Nexus Press is one such institution, and, while it is unfortunate that it was allowed to go out of existence, it is even more unfortunate that the details of the place’s DIY spirit have slipped into our largely unrecollected history.

The few books on display at Spruill Gallery in the Out of Print exhibition do no more than hint at the accomplishments of an operation that did as much with as few resources as any Atlanta artistic venture I can think of. Some of its defunct contemporaries are properly honored by present-day incarnations of their motivating spirit — the printmaking passion of the late Wayne Kline’s Rolling Stone Press is echoed in the differently organized Atlanta Printmakers Studio, for example — but Nexus Press’s stubbornly imaginative low-budget combination of low- and high-tech has never quite been equaled since its demise.

 Ruth Laxson, A Hundred Years of LEX FLEX, 2003 (this was the last book produced at Nexus Press). Image courtesy Spruill Gallery.

Ruth Laxson, A Hundred Years of LEX FLEX, 2003 (this was the last book produced at Nexus Press). Image courtesy Spruill Gallery.

Nexus Press circumvented the limitations of older color-separation methods, devised a way of enfolding digital technology into production on equipment designed for a pre-digital age, and frequently completed a number of inventively hand-bound volumes on an as-needed basis (or in volunteers’ spare time). These are stories that need to be heard, and my flawed memory of them isn’t sufficient to recount them accurately.

The stories of how interns designed their own books to be laid out in the page trim from projects already on the press schedule, and how the Cultural Olympiad provided a source of funding for some of the press’s most impressive productions — these also would be instructive analogies for what could be done in today’s changed circumstances. (Click here for a 1995 New York Times article on the Cultural Olympiad in Atlanta.)

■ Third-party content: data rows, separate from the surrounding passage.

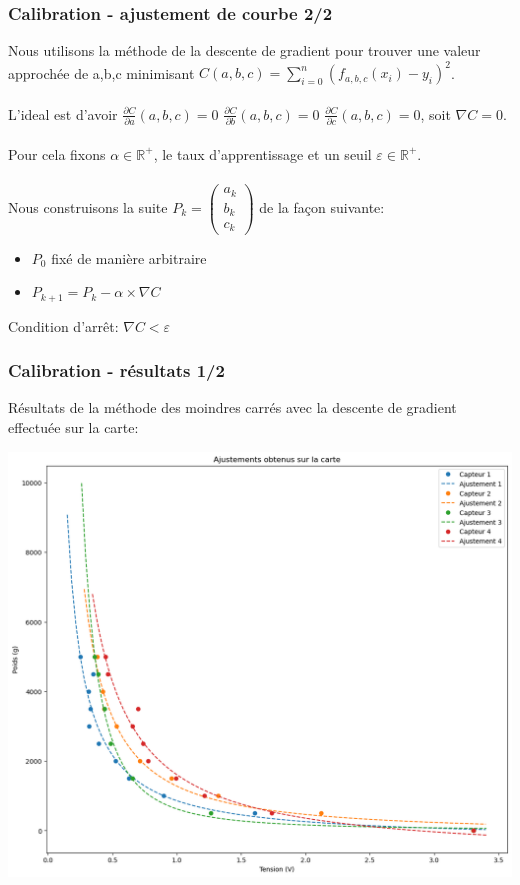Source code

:\begin{frame}
    \frametitle{Calibration - ajustement de courbe 2/2}
    Nous utilisons la méthode de la descente de gradient pour trouver une valeur approchée de a,b,c minimisant $C(a,b,c)=\sum_{i=0}^{n} (f_{a,b,c}(x_i)-y_i)^2$.
    \\
    \\
    L'ideal est d'avoir $\frac{\partial C}{\partial a} (a,b,c) = 0$ $\frac{\partial C}{\partial b} (a,b,c) = 0$ $\frac{\partial C}{\partial c} (a,b,c) = 0$, soit $\nabla C = 0$.
    \\
    \\
    Pour cela fixons $\alpha \in \mathbb{R}^+$, le taux d'apprentissage et un seuil $\varepsilon \in \mathbb{R}^+$.
    \\
    \\
    Nous construisons la suite $P_k=\begin{pmatrix} a_k \\ b_k \\ c_k \end{pmatrix}$ de la façon suivante:
    \begin{itemize}
        \item $P_0$ fixé de manière arbitraire
        \item $P_{k+1}= P_{k} - \alpha \times \nabla C$
    \end{itemize}
    Condition d'arrêt: $\nabla C < \varepsilon$
\end{frame}

\begin{frame}
    \frametitle{Calibration - résultats 1/2}
    Résultats de la méthode des moindres carrés avec la descente de gradient effectuée sur la carte:
    \begin{center}
        \includegraphics[scale=0.3]{./figures/cal_01.png}
    \end{center}
\end{frame}

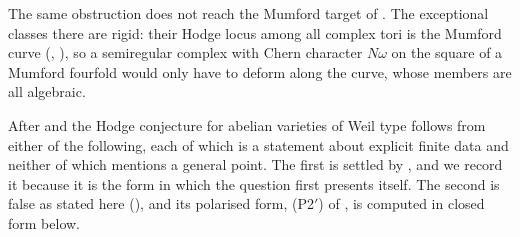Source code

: \begin{remark}
The same obstruction does not reach the Mumford target of
. The exceptional classes there are rigid: their Hodge
locus among all complex tori is the Mumford curve (,
), so a semiregular complex with Chern character
$N\omega$ on the square of a Mumford fourfold would only have to deform along
the curve, whose members are all algebraic.
\end{remark}

\begin{remark}
\label{rem:tworemain}
After  and  the Hodge
conjecture for abelian varieties of Weil type follows from either of the
following, each of which is a statement about explicit finite data and neither
of which mentions a general point. The first is settled by
, and we record it because it is the form in which the
question first presents itself. The second is false as stated here
(), and its polarised form, \textup{(P2$'$)} of
, is computed in closed form below.


\end{remark}
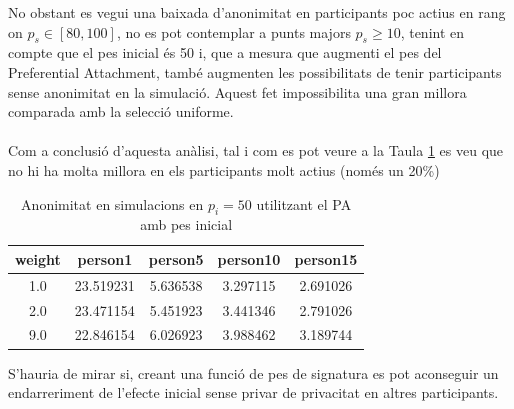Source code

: \documentclass{article}
\begin{document}
No obstant es vegui una baixada d'anonimitat en participants poc actius en rang on $p_s \in [80, 100]$, no es pot contemplar a punts majors $p_s \ge 10$, tenint en compte que el pes inicial és 50 i, que a mesura que augmenti el pes del Preferential Attachment, també augmenten les possibilitats de tenir participants sense anonimitat en la simulació. Aquest fet impossibilita una gran millora comparada amb la selecció uniforme. 
\\
\\
Com a conclusió d'aquesta anàlisi, tal i com es pot veure a la Taula \ref{tab:an_pa} es veu que no hi ha molta millora en els participants molt actius (només un 20\%)
\begin{table}[H]
	\centering
	\begin{tabular}{c|cccc}
		weight & person1 & person5 & person10 & person15\\\hline
		1.0 & 23.519231 & 5.636538 & 3.297115 & 2.691026\\
		2.0 & 23.471154 &5.451923 &3.441346 &2.791026\\
		9.0 & 22.846154 & 6.026923 & 3.988462 &3.189744
	\end{tabular}
\caption{Anonimitat en simulacions en $p_i=50$ utilitzant el PA amb pes inicial}
\label{tab:an_pa}
\end{table}
S'hauria de mirar si, creant una funció de pes de signatura es pot aconseguir un endarreriment de l'efecte inicial sense privar de privacitat en altres participants.
\end{document}
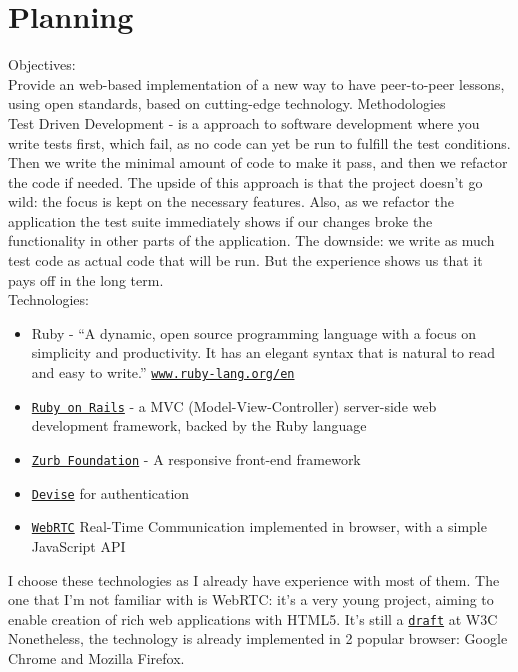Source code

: \section{Planning}
Objectives:\\
Provide an web-based implementation of a new way to have peer-to-peer lessons, using open standards, based on cutting-edge technology.
Methodologies\\
Test Driven Development - is a approach to software development where you write tests first, which fail, as no code can yet be run to fulfill
the test conditions. Then we write the minimal amount of code to make it pass, and then we refactor the code if needed.
The upside of this approach is that the project doesn't go wild: the focus is kept on the necessary features. Also, as we refactor the application
the test suite immediately shows if our changes broke the functionality in other parts of the application.
The downside: we write as much test code as actual code that will be run. But the experience shows us that it pays off in the long term.\\
Technologies:
\begin{itemize}
    \item Ruby - ``A dynamic, open source programming language with a focus on simplicity and productivity.
        It has an elegant syntax that is natural to read and easy to write.'' \href{https://wwww.ruby-lang.org/en/}{\texttt{www.ruby-lang.org/en}}
    \item \href{http://rubyonrails.org}{\texttt{Ruby on Rails}} - a MVC (Model-View-Controller) server-side web development framework, backed by the Ruby language
    \item \href{http://foundation.zurb.com/}{\texttt{Zurb Foundation}} - A responsive front-end framework
    \item \href{https://github.com/plataformatec/devise}{\texttt{Devise}} for authentication
    \item \href{http://www.webrtc.org/}{\texttt{WebRTC}} Real-Time Communication implemented in browser, with a simple JavaScript API
\end{itemize}
I choose these technologies as I already have experience with most of them. The one that I'm not familiar with is WebRTC:
it's a very young project, aiming to enable creation of rich web applications with HTML5. It's still a \href{http://dev.w3.org/2011/webrtc/editor/webrtc.html}{\texttt{draft}} at W3C
Nonetheless, the technology is already implemented in 2 popular browser: Google Chrome and Mozilla Firefox.
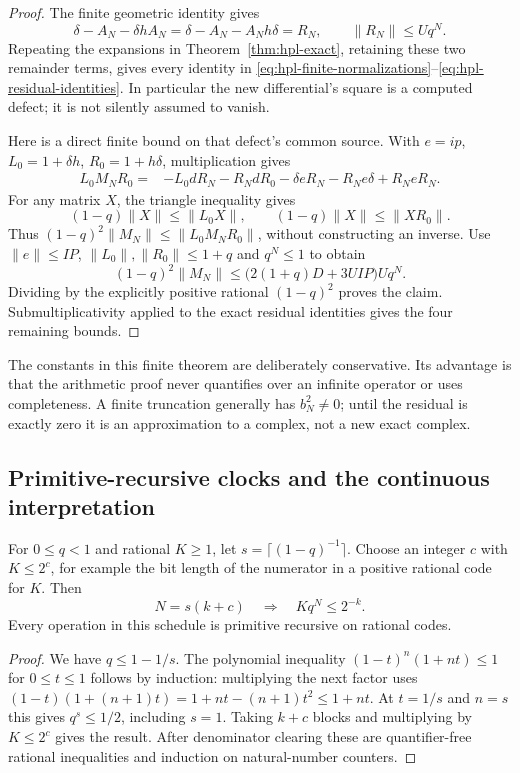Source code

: \begin{proof}
The finite geometric identity gives
\[
 \delta-A_N-\delta hA_N
 =\delta-A_N-A_Nh\delta=R_N,
 \qquad \|R_N\|\le Uq^N.
\]
Repeating the expansions in Theorem~\ref{thm:hpl-exact}, retaining these
two remainder terms, gives every identity in
\eqref{eq:hpl-finite-normalizations}--\eqref{eq:hpl-residual-identities}.  In particular the new differential's
square is a computed defect; it is not silently assumed to vanish.

Here is a direct finite bound on that defect's common source.  With
$e=ip$, $L_0=1+\delta h$, $R_0=1+h\delta$, multiplication gives
\begin{align*}
 L_0M_NR_0={}&-L_0dR_N-R_NdR_0
              -\delta eR_N-R_Ne\delta+R_NeR_N.
\end{align*}
For any matrix $X$, the triangle inequality gives
\[
 (1-q)\|X\|\le\|L_0X\|,
 \qquad (1-q)\|X\|\le\|XR_0\|.
\]
Thus $(1-q)^2\|M_N\|\le\|L_0M_NR_0\|$, without constructing an
inverse.  Use $\|e\|\le IP$, $\|L_0\|,\|R_0\|\le1+q$ and
$q^N\le1$ to obtain
\[
 (1-q)^2\|M_N\|
 \le \bigl(2(1+q)D+3UIP\bigr)Uq^N.
\]
Dividing by the explicitly positive rational $(1-q)^2$ proves the claim.
Submultiplicativity applied to the exact residual identities gives the four
remaining bounds.
\end{proof}

The constants in this finite theorem are deliberately conservative.  Its
advantage is that the arithmetic proof never quantifies over an infinite
operator or uses completeness.  A finite truncation generally has
$b_N^2\ne0$; until the residual is exactly zero it is an approximation to a
complex, not a new exact complex.

\subsection{Primitive-recursive clocks and the continuous interpretation}

\begin{lemma}
\label{lem:hpl-clock}
For $0\le q<1$ and rational $K\ge1$, let
$s=\lceil(1-q)^{-1}\rceil$.  Choose an integer $c$ with $K\le2^c$,
for example the bit length of the numerator in a positive rational code
for $K$.  Then
\[
 N=s(k+c)\quad\Longrightarrow\quad Kq^N\le2^{-k}.
\]
Every operation in this schedule is primitive recursive on rational codes.
\end{lemma}

\begin{proof}
We have $q\le1-1/s$.  The polynomial inequality
$(1-t)^n(1+nt)\le1$ for $0\le t\le1$ follows by induction: multiplying
the next factor uses
$(1-t)(1+(n+1)t)=1+nt-(n+1)t^2\le1+nt$.
At $t=1/s$ and $n=s$ this gives $q^s\le1/2$, including $s=1$.
Taking $k+c$ blocks and multiplying by $K\le2^c$ gives the result.
After denominator clearing these are quantifier-free rational inequalities
and induction on natural-number counters.
\end{proof}

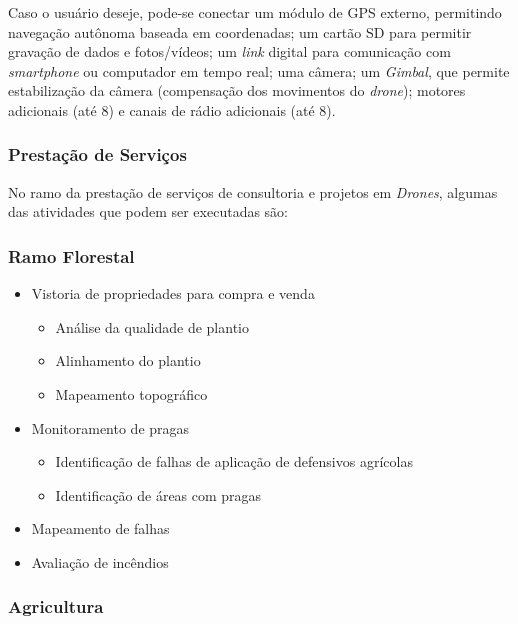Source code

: Caso o usuário deseje, pode-se conectar um módulo de GPS externo, 
permitindo navegação autônoma baseada em coordenadas; um cartão
SD para permitir gravação de dados e fotos/vídeos; um \emph{link}
digital para comunicação com \emph{smartphone} ou computador em 
tempo real; uma câmera; um \emph{Gimbal}, que permite estabilização 
da câmera (compensação dos movimentos do \emph{drone}); motores 
adicionais (até 8) e canais de rádio adicionais (até 8).

\subsubsection*{Prestação de Serviços}

No ramo da prestação de serviços de consultoria e projetos em \emph{
Drones}, algumas das atividades que podem ser executadas são:

\subsubsection*{Ramo Florestal}

\begin{itemize}
	\item Vistoria de propriedades para compra e venda
	\begin{itemize}
		\item Análise da qualidade de plantio
		\item Alinhamento do plantio
		\item Mapeamento topográfico
	\end{itemize}
	\item Monitoramento de pragas
	\begin{itemize}
		\item Identificação de falhas de aplicação de defensivos agrícolas
		\item Identificação de áreas com pragas
	\end{itemize}
	\item Mapeamento de falhas
	\item Avaliação de incêndios
\end{itemize}

\subsubsection*{Agricultura}

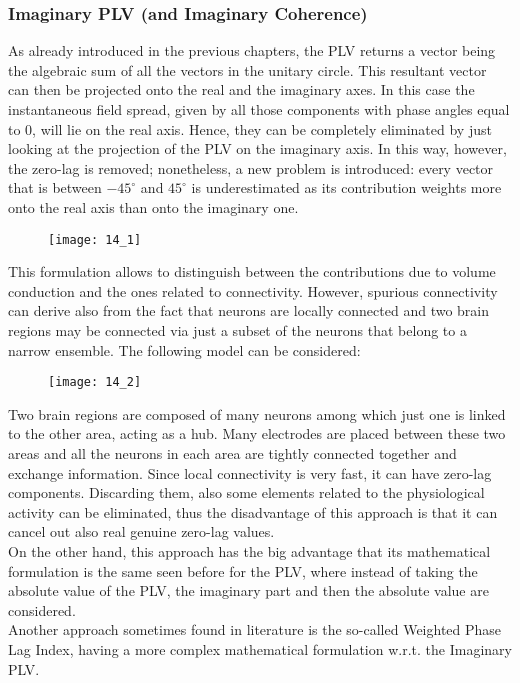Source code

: \subsubsection{Imaginary PLV (and Imaginary Coherence)}
As already introduced in the previous chapters, the PLV returns a vector being the algebraic sum of all the
vectors in the unitary circle. This resultant vector can then be projected onto the real and the imaginary axes.
In this case the instantaneous field spread, given by all those components with phase angles equal to 0, will
lie on the real axis. Hence, they can be completely eliminated by just looking at the projection of the PLV on
the imaginary axis. In this way, however, the zero-lag is removed; nonetheless, a new problem is introduced:
every vector that is between \(-45^\circ\) and \(45^\circ\) is underestimated as its contribution weights
more onto the real axis than onto the imaginary one.
\begin{figure}[H]
    \centering
    \texttt{[image: 14\_1]}
\end{figure}
This formulation allows to distinguish between the contributions due to volume conduction and the ones
related to connectivity. However, spurious connectivity can derive also from the fact that neurons are
locally connected and two brain regions may be connected via just a subset of the neurons that belong to
a narrow ensemble. The following model can be considered:
\begin{figure}[H]
    \centering
    \texttt{[image: 14\_2]}
\end{figure}
Two brain regions are composed of many neurons among which just one is linked to the other area,
acting as a hub. Many electrodes are placed between these two areas and all the neurons in each area are
tightly connected together and exchange information. Since local connectivity is very fast, it can have
zero-lag components. Discarding them, also some elements related to the physiological activity can be
eliminated, thus the disadvantage of this approach is that it can cancel out also real genuine zero-lag
values.\\
On the other hand, this approach has the big advantage that its mathematical formulation is the same
seen before for the PLV, where instead of taking the absolute value of the PLV, the imaginary part and
then the absolute value are considered.\\
Another approach sometimes found in literature is the so-called Weighted Phase Lag Index, having a more
complex mathematical formulation w.r.t. the Imaginary PLV.

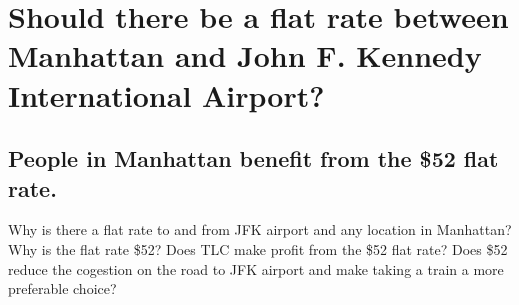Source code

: \documentclass[12pt,twoside]{reedthesis}
\theoremstyle{definition}
\theoremstyle{definition}
\theoremstyle{definition}
\theoremstyle{remark}
\begin{document}
\section{Should there be a flat rate between Manhattan and John F.
Kennedy International
Airport?}\label{should-there-be-a-flat-rate-between-manhattan-and-john-f.-kennedy-international-airport}

\subsection{People in Manhattan benefit from the \$52 flat
rate.}\label{people-in-manhattan-benefit-from-the-52-flat-rate.}

Why is there a flat rate to and from JFK airport and any location in
Manhattan? Why is the flat rate \$52? Does TLC make profit from the \$52
flat rate? Does \$52 reduce the cogestion on the road to JFK airport and
make taking a train a more preferable choice?
\end{document}
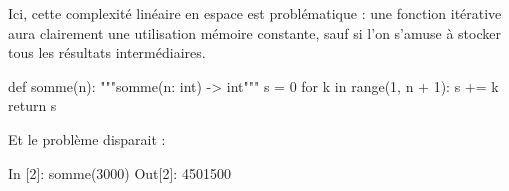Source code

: \documentclass{magnolia}
\begin{document}
Ici, cette complexité linéaire en espace est problématique : une fonction itérative
aura clairement une utilisation mémoire constante, sauf si l'on s'amuse à stocker tous les
résultats intermédiaires.

\begin{pythoncodeline}
def somme(n):
    """somme(n: int) -> int"""
    s = 0
    for k in range(1, n + 1):
        s += k
    return s
\end{pythoncodeline}

\noindent Et le problème disparait :
\begin{pythoncode}
In [2]: somme(3000)
Out[2]: 4501500 
\end{pythoncode}




\end{document}
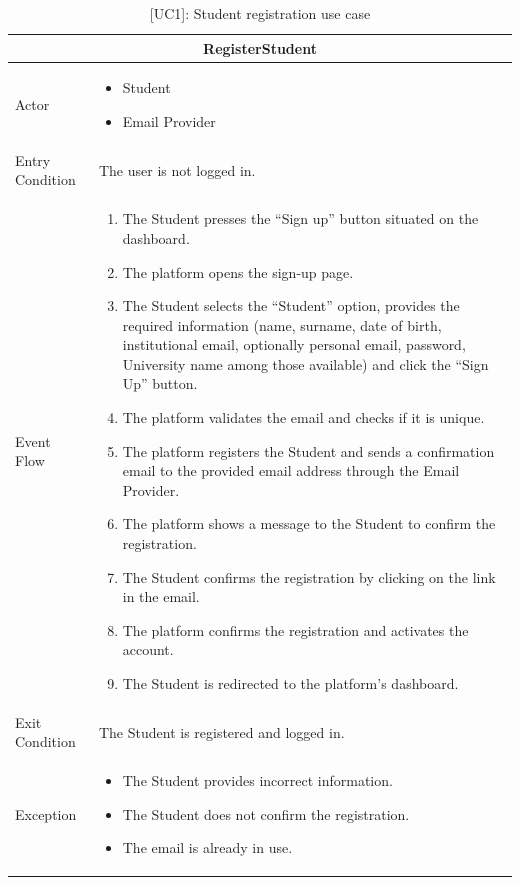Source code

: \begin{table}[H]
    \centering
    \begin{tabular}{|p{3cm}|p{12cm}|}
    \hline
    \multicolumn{2}{|c|}{\textbf{RegisterStudent}} \\ \hline
    Actor & 
    \begin{itemize}
        \item Student
        \item Email Provider
    \end{itemize} \\ \hline
    Entry Condition & The user is not logged in. \\ \hline
    Event Flow & 
    \begin{enumerate}         
        \item The Student presses the “Sign up” button situated on the dashboard.
        \item The platform opens the sign-up page.
        \item The Student selects the “Student” option, provides the required information (name, surname, date of birth, institutional email, optionally personal email, password, University name among those available) and click the “Sign Up” button.
        \item The platform validates the email and checks if it is unique.
        \item The platform registers the Student and sends a confirmation email to the provided email address through the Email Provider.
        \item The platform shows a message to the Student to confirm the registration.
        \item The Student confirms the registration by clicking on the link in the email.
        \item The platform confirms the registration and activates the account.
        \item The Student is redirected to the platform's dashboard.
    \end{enumerate} \\ \hline
    Exit Condition & The Student is registered and logged in. \\ \hline
    Exception & 
    \begin{itemize}
        \item The Student provides incorrect information.
        \item The Student does not confirm the registration.
        \item The email is already in use.
    \end{itemize} \\ \hline
    \end{tabular}
    \caption{[UC1]: Student registration use case}
    \label{tab:UC1}
\end{table}
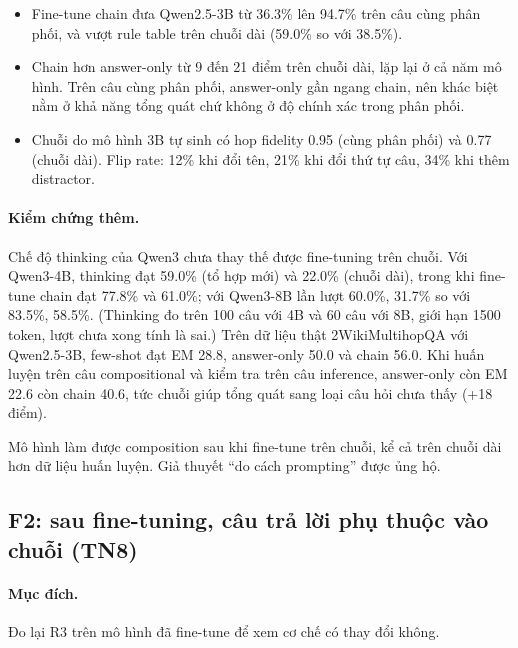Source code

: \documentclass[11pt]{article}
\begin{document}
\begin{cachdoc}
\begin{itemize}[leftmargin=*,itemsep=1pt]
\item Fine-tune chain đưa Qwen2.5-3B từ 36.3\% lên 94.7\% trên câu cùng phân phối, và vượt rule table trên
  chuỗi dài (59.0\% so với 38.5\%).
\item Chain hơn answer-only từ 9 đến 21 điểm trên chuỗi dài, lặp lại ở cả năm mô hình. Trên câu cùng
  phân phối, answer-only gần ngang chain, nên khác biệt nằm ở khả năng tổng quát chứ không ở độ chính xác
  trong phân phối.
\item Chuỗi do mô hình 3B tự sinh có hop fidelity 0.95 (cùng phân phối) và 0.77 (chuỗi dài). Flip rate:
  12\% khi đổi tên, 21\% khi đổi thứ tự câu, 34\% khi thêm distractor.
\end{itemize}
\end{cachdoc}

\paragraph{Kiểm chứng thêm.} Chế độ thinking của Qwen3 chưa thay thế được fine-tuning trên chuỗi. Với
Qwen3-4B, thinking đạt 59.0\% (tổ hợp mới) và 22.0\% (chuỗi dài), trong khi fine-tune chain đạt 77.8\% và
61.0\%; với Qwen3-8B lần lượt 60.0\%, 31.7\% so với 83.5\%, 58.5\%. (Thinking đo trên 100 câu với 4B và
60 câu với 8B, giới hạn 1500 token, lượt chưa xong tính là sai.) Trên dữ liệu thật 2WikiMultihopQA với
Qwen2.5-3B, few-shot đạt EM 28.8, answer-only 50.0 và chain 56.0. Khi huấn luyện trên câu compositional
và kiểm tra trên câu inference, answer-only còn EM 22.6 còn chain 40.6, tức chuỗi giúp tổng quát sang
loại câu hỏi chưa thấy (+18 điểm).

\begin{ketluan}
Mô hình làm được composition sau khi fine-tune trên chuỗi, kể cả trên chuỗi dài hơn dữ liệu huấn luyện.
Giả thuyết ``do cách prompting'' được ủng hộ.
\end{ketluan}

\subsection{F2: sau fine-tuning, câu trả lời phụ thuộc vào chuỗi (TN8)}

\paragraph{Mục đích.} Đo lại R3 trên mô hình đã fine-tune để xem cơ chế có thay đổi không.
\end{document}
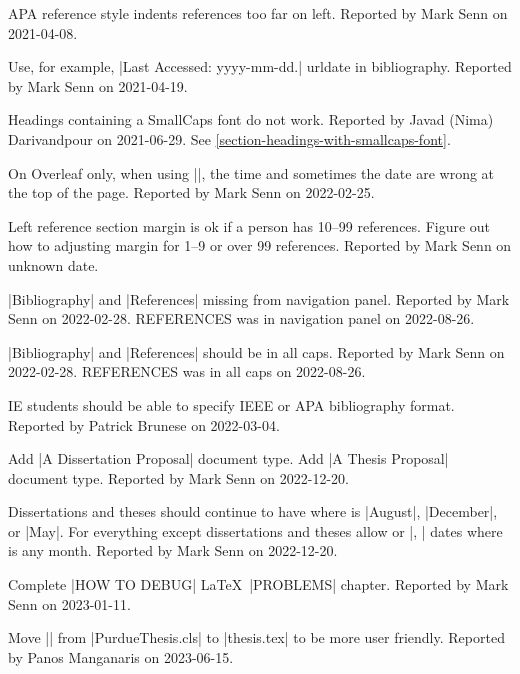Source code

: APA reference style indents references too far on left.
{\small
Reported by Mark Senn on 2021-04-08.%
}

Use, for example, |Last Accessed: yyyy-mm-dd.| urldate in bibliography.
{\small
  Reported by Mark Senn on 2021-04-19.%
}

Headings containing a SmallCaps font do not work.
{\small
  Reported by Javad (Nima) Darivandpour on 2021-06-29.
  See \ref{section-headings-with-smallcaps-font}.%
}

On Overleaf only,
when using
|\def\ZZshowtimestamp{true}|,
the time and sometimes the date
are wrong at the top of the page.
{\small
  Reported by Mark Senn on 2022-02-25.%
}

Left reference section margin is ok if a person has 10--99 references.
{\small
  Figure out how to adjusting margin for 1--9 or over 99 references.
  Reported by Mark Senn on unknown date.
}

|Bibliography| and |References| missing from navigation panel.
{\small
  Reported by Mark Senn on 2022-02-28.
  REFERENCES was in navigation panel on 2022-08-26.
}

|Bibliography| and |References| should be in all caps.
{\small
  Reported by Mark Senn on 2022-02-28.
  REFERENCES was in all caps on 2022-08-26.%
}

IE students should be able
to specify IEEE
or APA bibliography format.
{\small
  Reported by Patrick Brunese on 2022-03-04.%
}

Add |A Dissertation Proposal| document type.
Add |A Thesis Proposal| document type.
{\small
  Reported by Mark Senn on 2022-12-20.%
}

Dissertations and theses should continue to have
  where  is
|August|, |December|, or |May|.
For everything except dissertations and theses allow
 
or
 |, |
dates where  is any month.
{\small
  Reported by Mark Senn on 2022-12-20.%
}

Complete |HOW TO DEBUG| \LaTeX\ |PROBLEMS| chapter.
{\small
  Reported by Mark Senn on 2023-01-11.%
}

Move ||
from |PurdueThesis.cls|
to |thesis.tex|
to be more user friendly.
{\small
  Reported by Panos Manganaris on 2023-06-15.%
}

 Fernando Lopes, The Flag Book, 1996. Image courtesy Spruill Gallery.

Fernando Lopes, The Flag Book, 1996. Image courtesy Spruill Gallery.

Darya Von Berner, Lupus Viator Atlanta (installation view), 1997. Image courtesy Spruill Gallery.

Fortunately, the longtime Nexus Press stalwart JoAnne Paschall is still very much among us. During the organization’s heyday, she handled everything from planning to one-woman hand bookbinding. Today she continues creating her own book art, some of which is on exhibit at Spruill.

 Darya Von Berner, Lupus Viator Atlanta (installation view), 1997. Image courtesy Spruill Gallery.

Darya Von Berner, Lupus Viator Atlanta (installation view), 1997. Image courtesy Spruill Gallery.

Paschall will be speak about “The Books of Nexus Press” on Wednesday, May 11, 2011, at 6:30PM. Select copies of publications by Nexus Press are available through the Atlanta Contemporary Art Center.

 

Disclosure: Hope Cohn of Spruill Gallery is a member of this publication’s Board of Directors. In pursuit of featuring work that contributes to important cultural discourse, as well as our commitment to transparency, our policy is to disclose instead of exclude.

The exhibition, Out of Print, continues at Spruill Gallery in Atlanta through Saturday, May 21, 2011.